Le droit de « mise à disposition » figure depuis 2012 dans la Loi sur le droit d’auteur, où il est défini comme faisant partie du droit de communiquer une œuvre au public par télécommunication : « Pour l’application de la présente loi, constitue notamment une communication au public par télécommunication le fait de mettre à la disposition du public par télécommunication une œuvre ou un autre objet du droit d’auteur de manière que chacun puisse y avoir accès de l’endroit et au moment qu’il choisit individuellement[4]. ». Ce nouveau droit découle de l’adhésion du Canada au Traité de l’Organisation mondiale de la propriété intellectuelle (OMPI) sur le droit d’auteur, adopté en 1996, où il est précisé que le droit exclusif de communiquer une œuvre au public inclut la mise à la disposition du public de celle-ci, car on craignait que certaines formes de communications au public par des réseaux informatiques, par exemple Internet, ne soient autrement pas traitées de la manière appropriée par la législation sur le droit d’auteur.
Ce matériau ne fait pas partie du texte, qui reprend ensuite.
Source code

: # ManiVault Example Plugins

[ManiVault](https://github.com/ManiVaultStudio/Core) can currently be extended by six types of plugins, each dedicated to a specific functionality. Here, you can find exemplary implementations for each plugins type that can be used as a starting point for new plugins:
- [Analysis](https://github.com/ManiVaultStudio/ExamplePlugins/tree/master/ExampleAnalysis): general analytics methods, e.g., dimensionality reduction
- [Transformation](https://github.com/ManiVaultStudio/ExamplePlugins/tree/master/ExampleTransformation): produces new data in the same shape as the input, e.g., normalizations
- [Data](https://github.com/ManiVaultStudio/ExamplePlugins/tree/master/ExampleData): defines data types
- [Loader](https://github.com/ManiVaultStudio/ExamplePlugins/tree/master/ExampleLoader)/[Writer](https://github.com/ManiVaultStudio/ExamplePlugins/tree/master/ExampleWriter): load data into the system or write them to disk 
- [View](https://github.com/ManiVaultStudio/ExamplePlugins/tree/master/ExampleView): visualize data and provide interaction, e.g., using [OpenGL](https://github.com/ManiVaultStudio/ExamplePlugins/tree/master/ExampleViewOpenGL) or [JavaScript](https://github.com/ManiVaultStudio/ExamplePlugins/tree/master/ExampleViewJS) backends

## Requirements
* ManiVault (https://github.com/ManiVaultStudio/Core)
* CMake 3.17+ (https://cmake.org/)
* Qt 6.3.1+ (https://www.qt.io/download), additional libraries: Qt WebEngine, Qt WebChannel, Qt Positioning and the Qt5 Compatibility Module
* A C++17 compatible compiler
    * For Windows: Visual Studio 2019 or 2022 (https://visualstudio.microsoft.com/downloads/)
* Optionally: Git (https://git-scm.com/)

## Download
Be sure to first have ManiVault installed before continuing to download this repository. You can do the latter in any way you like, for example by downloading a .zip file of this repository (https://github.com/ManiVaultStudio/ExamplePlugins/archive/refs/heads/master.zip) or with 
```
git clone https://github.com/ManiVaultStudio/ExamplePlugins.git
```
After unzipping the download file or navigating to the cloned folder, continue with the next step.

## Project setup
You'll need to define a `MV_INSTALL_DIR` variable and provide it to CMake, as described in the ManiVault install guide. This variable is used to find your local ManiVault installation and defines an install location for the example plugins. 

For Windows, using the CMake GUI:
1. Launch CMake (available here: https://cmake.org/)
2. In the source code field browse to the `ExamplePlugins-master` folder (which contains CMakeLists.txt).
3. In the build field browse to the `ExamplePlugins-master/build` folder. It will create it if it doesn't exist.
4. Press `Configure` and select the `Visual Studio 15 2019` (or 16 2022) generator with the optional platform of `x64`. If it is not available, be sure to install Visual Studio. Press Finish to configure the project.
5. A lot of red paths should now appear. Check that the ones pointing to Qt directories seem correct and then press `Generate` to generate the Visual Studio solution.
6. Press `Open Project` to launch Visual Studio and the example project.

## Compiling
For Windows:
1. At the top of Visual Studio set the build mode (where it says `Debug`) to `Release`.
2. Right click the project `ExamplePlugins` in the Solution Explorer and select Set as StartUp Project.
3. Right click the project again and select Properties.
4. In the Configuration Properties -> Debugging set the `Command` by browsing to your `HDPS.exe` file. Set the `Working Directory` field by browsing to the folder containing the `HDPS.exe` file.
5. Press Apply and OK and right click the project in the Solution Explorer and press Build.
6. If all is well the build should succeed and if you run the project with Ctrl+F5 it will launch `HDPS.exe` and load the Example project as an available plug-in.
Au cours des cinq années écoulées depuis l’entrée de ce droit dans la législation, aucune instance judiciaire, ou même administrative, ne s’est prononcée de façon définitive au sujet de la nature des activités assimilables à une mise à disposition d’une œuvre. La décision CarGurus constitue donc une première en ce qui concerne la prise en compte de cette notion.

Dans cette affaire, la Cour a conclu que la publication d’une image sur un site Web constitue une « mise à disposition » de cette image[5]. Cette conclusion pourrait laisser entendre que la plupart des utilisations sur Internet des œuvres protégées par droit d’auteur pourraient être présentées comme relevant d’une « mise à disposition » de celles-ci au sens juridique de cette expression et, partant, donneraient ouverture au droit de télécommunication. Aucune des deux parties n’a invoqué l’arrêt de la Cour suprême concernant la portée du droit de « communiquer par télécommunication » dans l’affaire ESA c. SOCAN, où la Cour a statué que le droit de communiquer une œuvre au public par télécommunication ne pouvait s’appliquer dans le cas où est effectué le téléchargement d’une copie « permanente » de l’œuvre[6]. Il reste à déterminer si cet arrêt est applicable à la « mise à disposition » des œuvres et, le cas échéant, dans quelle mesure il s’applique.

3. Responsabilité relative au « cadrage » d’images sur un site Web

CarGurus a fait valoir que pour au moins quelques-unes des photos, il ne devait pas être tenu responsable d’une violation du droit d’auteur car ces photographies n’avaient jamais été hébergées sur ses propres serveurs, mais avaient plutôt été « cadrées » (framed); autrement dit, le site de CarGurus se contentait d’afficher des images hébergées sur les propres serveurs des concessionnaires. Dans un tel cas, c’est le serveur du concessionnaire qui communiquait l’œuvre directement à l’ordinateur de l’internaute. Cet argument a été écarté par la Cour, qui a souligné que les photographies, sans égard au lieu physique où elles étaient conservées sous forme de fichier numérique, étaient « mises à la disposition » du public par CarGurus, puisqu’elles s’affichaient sur l’écran de l’utilisateur à côté de contenus provenant du serveur de cet opérateur[7].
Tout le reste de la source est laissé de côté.